It reminds me of a story of a Brit soldier(male) that got raped in Bosnia by two Dutch(also male).Never did hear much on it after.


----------



## a78jumper (2 Mar 2007)

a78jumper said:
			
		

> Edited to remove slanderous post.
> 
> The Army.ca Staff



It was not slander; the court martial happened in Petawawa in 1995, and like OJ, just because the person was not found guilty, does not mean the incident did not happen. Rape is a very serious allegation, and I can assure all this DID happen in the Canadian Forces in Bosnia in March 1995.


----------



## the 48th regulator (2 Mar 2007)

Have you gone forward with your evidence to the Military Police.  You assure us that it happened, therefore you must have clear evidence that would overturn the Judgement.

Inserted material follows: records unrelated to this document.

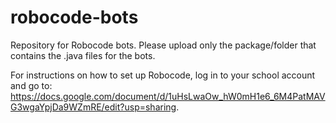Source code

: # robocode-bots
Repository for Robocode bots. Please upload only the package/folder that contains the .java files for the bots.

For instructions on how to set up Robocode, log in to your school account and go to: https://docs.google.com/document/d/1uHsLwaOw_hW0mH1e6_6M4PatMAVG3wgaYpjDa9WZmRE/edit?usp=sharing.
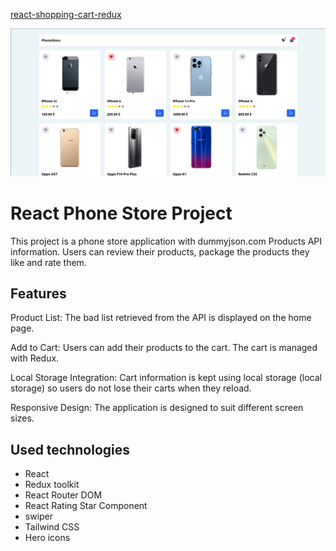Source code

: [react-shopping-cart-redux](https://react-phone-shopping-cart-redux.netlify.app/)

![alt text](appImage.png)

# React Phone Store Project

This project is a phone store application with dummyjson.com Products API information. Users can review their products, package the products they like and rate them.

## Features

 Product List: The bad list retrieved from the API is displayed on the home page.

 Add to Cart: Users can add their products to the cart. The cart is managed with Redux.

 Local Storage Integration: Cart information is kept using local storage (local storage) so users do not lose their carts when they reload.

 Responsive Design: The application is designed to suit different screen sizes.

## Used technologies

 - React
 - Redux toolkit
 - React Router DOM
 - React Rating Star Component
 - swiper
 - Tailwind CSS
 - Hero icons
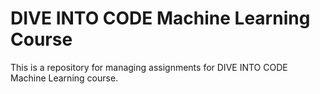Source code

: # DIVE INTO CODE Machine Learning Course
This is a repository for managing assignments for DIVE INTO CODE Machine Learning course. 
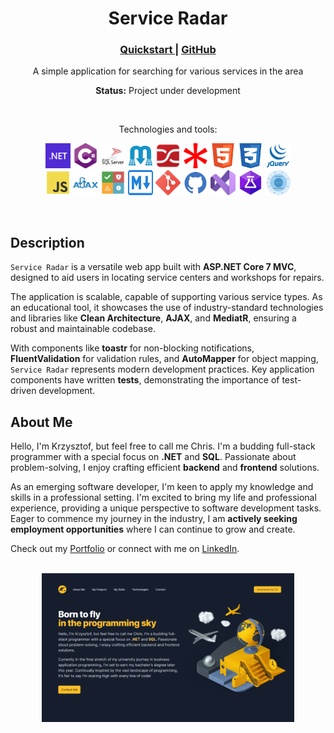 <div align="center">
    <h1>Service Radar</h1>
    <h3>
        <a href="#">
            Quickstart
        </a>
        <span> | </span>
        <a href="https://github.com/chrisonoo/ServiceRadar">
            GitHub
        </a>
    </h3>
    <p>A simple application for searching for various services in the area</p>
    <p><b>Status:</b> Project under development</p>
    <br>
    <p>Technologies and tools:</p>
    <p>
        <img src="docs/img/logos/dotnet.svg" width="40" height="40" alt="dotnet"/>
        <img src="docs/img/logos/csharp.svg" width="40" height="40" alt="csharp"/>
        <img src="docs/img/logos/sqlserver.svg" width="40" height="40" alt="sqlserver"/>
        <img src="docs/img/logos/mediatr.svg" width="40" height="40" alt="mediatr"/>
        <img src="docs/img/logos/auto-mapper.svg" width="40" height="40" alt="auto mapper"/>
        <img src="docs/img/logos/fluent-validation.svg" width="40" height="40" alt="fluent validation"/>
        <img src="docs/img/logos/html5.svg" width="40" height="40" alt="html"/>
        <img src="docs/img/logos/css3.svg" width="40" height="40" alt="css"/>
        <img src="docs/img/logos/jquery.svg" width="40" height="40" alt="jquery"/>
        <br/>
        <img src="docs/img/logos/js.svg" width="40" height="40" alt="javascript"/>
        <img src="docs/img/logos/ajax.svg" width="40" height="40" alt="ajax"/>
        <img src="docs/img/logos/toastr.svg" width="40" height="40" alt="toastr"/>
        <img src="docs/img/logos/md.svg" width="40" height="40" alt="markdown"/>
        <img src="docs/img/logos/git.svg" width="40" height="40" alt="git"/>
        <img src="docs/img/logos/github.svg" width="40" height="40" alt="github"/>
        <img src="docs/img/logos/vs.svg" width="40" height="40" alt="visual studio 2022"/>
        <img src="docs/img/logos/tests.svg" width="40" height="40" alt="tests"/>
        <img src="docs/img/logos/clean-architecture.svg" width="40" height="40" alt="clean architekture"/>
    </p>
</div>
<br>

## Description

`Service Radar` is a versatile web app built with **ASP.NET Core 7 MVC**, designed to aid users in locating service centers and workshops for repairs.

The application is scalable, capable of supporting various service types. As an educational tool, it showcases the use of industry-standard technologies and libraries like **Clean Architecture**, **AJAX**, and **MediatR**, ensuring a robust and maintainable codebase.

With components like **toastr** for non-blocking notifications, **FluentValidation** for validation rules, and **AutoMapper** for object mapping, `Service Radar` represents modern development practices. Key application components have written **tests**, demonstrating the importance of test-driven development.

## About Me

Hello, I'm Krzysztof, but feel free to call me Chris. I'm a budding full-stack programmer with a special focus on **.NET** and **SQL**. Passionate about problem-solving, I enjoy crafting efficient **backend** and **frontend** solutions.

As an emerging software developer, I'm keen to apply my knowledge and skills in a professional setting. I'm excited to bring my life and professional experience, providing a unique perspective to software development tasks. Eager to commence my journey in the industry, I am **actively seeking employment opportunities** where I can continue to grow and create.

Check out my [Portfolio](https://onoo.no/portfolio) or connect with me on [LinkedIn](https://www.linkedin.com/in/k-p-z/).

[<div align="center"><br/><img src="docs/img/portfolio.png" width="80%"></div>](https://onoo.no/portfolio)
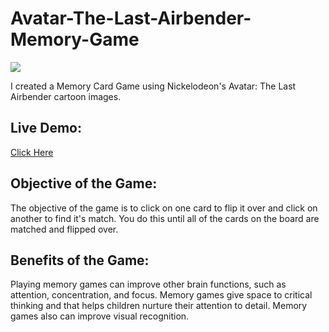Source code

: # Avatar-The-Last-Airbender-Memory-Game

<img src="https://www.indiewire.com/wp-content/uploads/2018/11/avatar-blogroll-1533321327448_1280w.jpg?w=780"></br>

I created a Memory Card Game using Nickelodeon's Avatar: The Last Airbender cartoon images.  

## Live Demo:
<a href="https://avatar-memory-game.netlify.app/">Click Here</a>

## Objective of the Game:

The objective of the game is to click on one card to flip it over and click on another to find it's match. You do this until all of the cards on the board are matched and flipped over.


## Benefits of the Game:

Playing memory games can improve other brain functions, such as attention, concentration, and focus. Memory games give space to critical thinking and that helps children nurture their attention to detail. Memory games also can improve visual recognition.



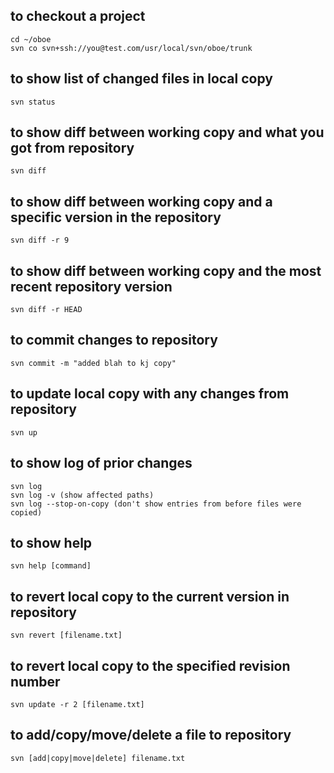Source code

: ## to checkout a project 

    cd ~/oboe
    svn co svn+ssh://you@test.com/usr/local/svn/oboe/trunk

## to show list of changed files in local copy

    svn status

## to show diff between working copy and what you got from repository

    svn diff

## to show diff between working copy and a specific version in the repository

    svn diff -r 9

## to show diff between working copy and the most recent repository version

    svn diff -r HEAD

## to commit changes to repository

    svn commit -m "added blah to kj copy"

## to update local copy with any changes from repository

    svn up

## to show log of prior changes

    svn log
    svn log -v (show affected paths)
    svn log --stop-on-copy (don't show entries from before files were copied)

## to show help

    svn help [command]

## to revert local copy to the current version in repository

    svn revert [filename.txt]

## to revert local copy to the specified revision number
    
    svn update -r 2 [filename.txt]

## to add/copy/move/delete a file to repository

    svn [add|copy|move|delete] filename.txt

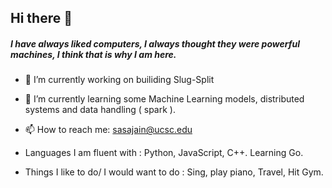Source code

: ## Hi there 👋

##### I have always liked computers, I always thought they were powerful machines, I think that is why I am here. 
- 🔭 I’m currently working on builiding Slug-Split
- 🌱 I’m currently learning some Machine Learning models, distributed systems and data handling ( spark ).
- 📫 How to reach me: sasajain@ucsc.edu
- Languages I am fluent with :  Python, JavaScript, C++. Learning Go.


- Things I like to do/ I would want to do :  Sing, play piano, Travel, Hit Gym.

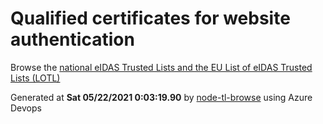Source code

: # Qualified certificates for website authentication 
 Browse the [national eIDAS Trusted Lists and the EU List of eIDAS Trusted Lists (LOTL)](https://webgate.ec.europa.eu/tl-browser/#/) 
 
 
Generated at **Sat 05/22/2021  0:03:19.90** by [node-tl-browse](https://github.com/ymedlop/node-tl-browser) using Azure Devops 

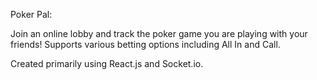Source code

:Poker Pal:

Join an online lobby and track the poker game you are playing with your friends! Supports various betting options including All In and Call. 

Created primarily using React.js and Socket.io. 
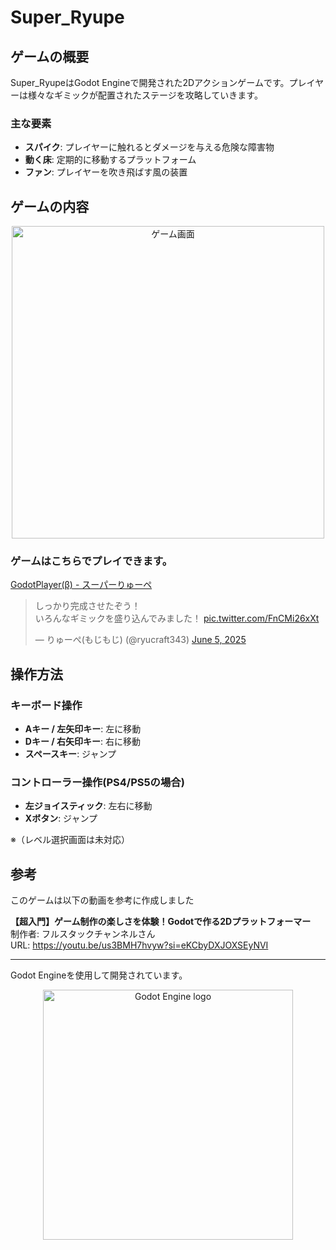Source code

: # Super_Ryupe

## ゲームの概要

Super_RyupeはGodot Engineで開発された2Dアクションゲームです。プレイヤーは様々なギミックが配置されたステージを攻略していきます。

### 主な要素
- **スパイク**: プレイヤーに触れるとダメージを与える危険な障害物
- **動く床**: 定期的に移動するプラットフォーム
- **ファン**: プレイヤーを吹き飛ばす風の装置

## ゲームの内容

<p align="center">
    <img src="super_ryupe.gif" width="500" alt="ゲーム画面">
</p>

### ゲームはこちらでプレイできます。
[GodotPlayer(β) - スーパーりゅーペ](https://godotplayer.com/games/super_ryupe)

<div>
    <blockquote class="twitter-tweet"><p lang="ja" dir="ltr">しっかり完成させたぞう！<br>いろんなギミックを盛り込んでみました！ <a href="https://t.co/FnCMi26xXt">pic.twitter.com/FnCMi26xXt</a></p>&mdash; りゅーぺ(もじもじ) (@ryucraft343) <a href="https://twitter.com/ryucraft343/status/1930652101312667974?ref_src=twsrc%5Etfw">June 5, 2025</a></blockquote> <script async src="https://platform.twitter.com/widgets.js" charset="utf-8"></script>
</div>

## 操作方法

### キーボード操作
- **Aキー / 左矢印キー**: 左に移動
- **Dキー / 右矢印キー**: 右に移動
- **スペースキー**: ジャンプ

### コントローラー操作(PS4/PS5の場合)
- **左ジョイスティック**: 左右に移動
- **Xボタン**: ジャンプ


※（レベル選択画面は未対応）

## 参考

このゲームは以下の動画を参考に作成しました

**【超入門】ゲーム制作の楽しさを体験！Godotで作る2Dプラットフォーマー**  
制作者: フルスタックチャンネルさん  
URL: https://youtu.be/us3BMH7hvyw?si=eKCbyDXJOXSEyNVI

---

Godot Engineを使用して開発されています。

<p align="center">
  <a href="https://godotengine.org">
    <img src="https://godotengine.org/assets/logo_dark.svg" width="400" alt="Godot Engine logo">
  </a>
</p>
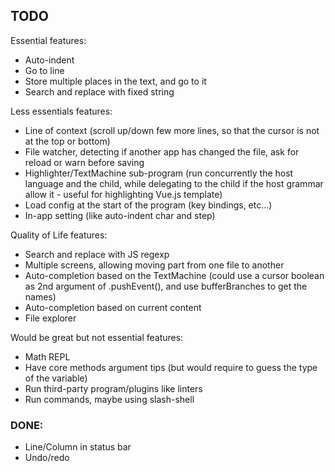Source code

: 
## TODO

Essential features:

* Auto-indent
* Go to line
* Store multiple places in the text, and go to it
* Search and replace with fixed string



Less essentials features:

* Line of context (scroll up/down few more lines, so that the cursor is not at the top or bottom)
* File watcher, detecting if another app has changed the file, ask for reload or warn before saving
* Highlighter/TextMachine sub-program (run concurrently the host language and the child, while delegating to the child
  if the host grammar allow it - useful for highlighting Vue.js template)
* Load config at the start of the program (key bindings, etc...)
* In-app setting (like auto-indent char and step)



Quality of Life features:

* Search and replace with JS regexp
* Multiple screens, allowing moving part from one file to another
* Auto-completion based on the TextMachine (could use a cursor boolean as 2nd argument of .pushEvent(), and use bufferBranches to get the names)
* Auto-completion based on current content
* File explorer



Would be great but not essential features:

* Math REPL
* Have core methods argument tips (but would require to guess the type of the variable)
* Run third-party program/plugins like linters
* Run commands, maybe using slash-shell



### DONE:

* Line/Column in status bar
* Undo/redo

If not, then it is slanderous.

dileas

tess


----------



## armyvern (2 Mar 2007)

a78jumper said:
			
		

> It was not slander; the court martial happened in Petawawa in 1995, and like OJ, just because the person was not found guilty, does not mean the incident did not happen. Rape is a very serious allegation, and I can assure all this DID happen in the Canadian Forces in Bosnia in March 1995.



a78jumper,

Your post did not just refer to allegations of Bosnia, of which, as you point out he was found NOT guilty. You also alluded to some very serious allegations regarding other items. That is slanderous and thus why your post was edited to full deletion by me.

As per the e-mail that you recd to notify you of your verbal warning, you can PM Mr. Mike Bobbitt if you disagree. I can asure you that he has been provided with a full copy of your original, and now deleted, post.

The Army.ca Staff


----------